Closed Xinxinatg closed 1 year ago

Xinxinatg commented 1 year ago

Hey thanks for this wonderful work, the performance of 2D-3D recontruction is just eye-openning. I am just wondering whether the action recognition inference code for custom video is released yet, I can only find the evaluation code for action recognition which is meant for NTU-RGBD dataset.

Walter0807 commented 1 year ago

Hi, thanks for your interest in our work! We did not release that because the action categories are limited by the definition of NTU-RGB+D, so it would not be generally applicable. Nonetheless, it should be easy to implement given the WildDetDataset class. You can combine the data part in infer_wild.py and the inference part in train_action.py for that.
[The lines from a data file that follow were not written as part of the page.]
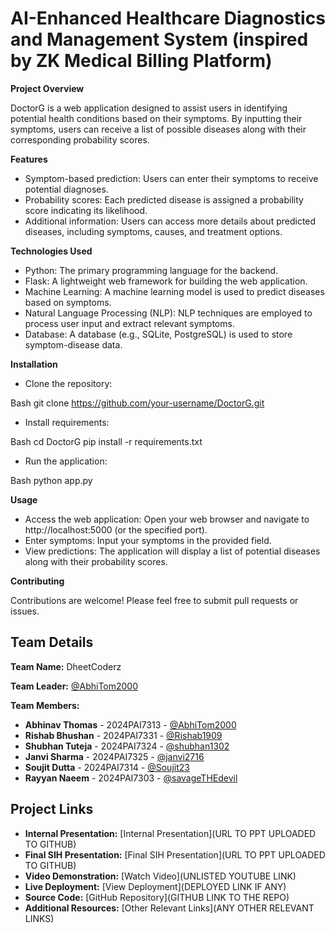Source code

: # AI-Enhanced Healthcare Diagnostics and Management System (inspired by ZK Medical Billing Platform)
**Project Overview** 

DoctorG is a web application designed to assist users in identifying potential health conditions based on their symptoms. By inputting their symptoms, users can receive a list of possible diseases along with their corresponding probability scores.

**Features**

- Symptom-based prediction: Users can enter their symptoms to receive potential diagnoses.
- Probability scores: Each predicted disease is assigned a probability score indicating its likelihood.
- Additional information: Users can access more details about predicted diseases, including symptoms, causes, and treatment options.

**Technologies Used**

- Python: The primary programming language for the backend.
- Flask: A lightweight web framework for building the web application.
- Machine Learning: A machine learning model is used to predict diseases based on symptoms.
- Natural Language Processing (NLP): NLP techniques are employed to process user input and extract relevant symptoms.
- Database: A database (e.g., SQLite, PostgreSQL) is used to store symptom-disease data.

**Installation**

- Clone the repository:
  
Bash
git clone https://github.com/your-username/DoctorG.git


- Install requirements:
  
Bash
cd DoctorG
pip install -r requirements.txt


- Run the application:
  
Bash
python app.py


**Usage**

- Access the web application: Open your web browser and navigate to http://localhost:5000 (or the specified port).
- Enter symptoms: Input your symptoms in the provided field.
- View predictions: The application will display a list of potential diseases along with their probability scores.

**Contributing**

Contributions are welcome! Please feel free to submit pull requests or issues.

## Team Details

**Team Name:** DheetCoderz

**Team Leader:** [@AbhiTom2000](https://github.com/AbhiTom2000)

**Team Members:**

- **Abhinav Thomas** - 2024PAI7313 - [@AbhiTom2000](https://github.com/AbhiTom2000)
- **Rishab Bhushan** - 2024PAI7331 - [@Rishab1909](https://github.com/Rishab1909)
- **Shubhan Tuteja** - 2024PAI7324 - [@shubhan1302](https://github.com/shubhan1302)
- **Janvi Sharma** - 2024PAI7325 - [@janvi2716](https://github.com/janvi2716)
- **Soujit Dutta** - 2024PAI7314 - [@Soujit23](https://github.com/Soujit23)
- **Rayyan Naeem** - 2024PAI7303 - [@savageTHEdevil](https://github.com/savageTHEdevil)

## Project Links

- **Internal Presentation:** [Internal Presentation](URL TO PPT UPLOADED TO GITHUB)
- **Final SIH Presentation:** [Final SIH Presentation](URL TO PPT UPLOADED TO GITHUB)
- **Video Demonstration:** [Watch Video](UNLISTED YOUTUBE LINK)
- **Live Deployment:** [View Deployment](DEPLOYED LINK IF ANY)
- **Source Code:** [GitHub Repository](GITHUB LINK TO THE REPO)
- **Additional Resources:** [Other Relevant Links](ANY OTHER RELEVANT LINKS)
Xinxinatg commented 1 year ago

Thanks for your prompt reply! I got another question, the representation is obtained in this way '''
x: 2D skeletons type = <class 'torch.Tensor'> shape = [batch size frames joints(17) * channels(3)]

MotionBERT: pretrained human motion encoder type = <class 'lib.model.DSTformer.DSTformer'>

E: encoded motion representation type = <class 'torch.Tensor'> shape = [batch size frames joints(17) * channels(512)] ''' As I see from this code, only 2d coordindates information are used to extract the representation. But from what I understand, the action recognition is based on the reconstructed 3d skeleton which is obtained from 2d skeleton and the video. I am confused why the video information is not needed to extract the representation.

Walter0807 commented 1 year ago

The motion representation is based on the 2D skeletons, no need to estimate the 3D skeletons explicitly. The video information is used when extracting the 2D skeletons.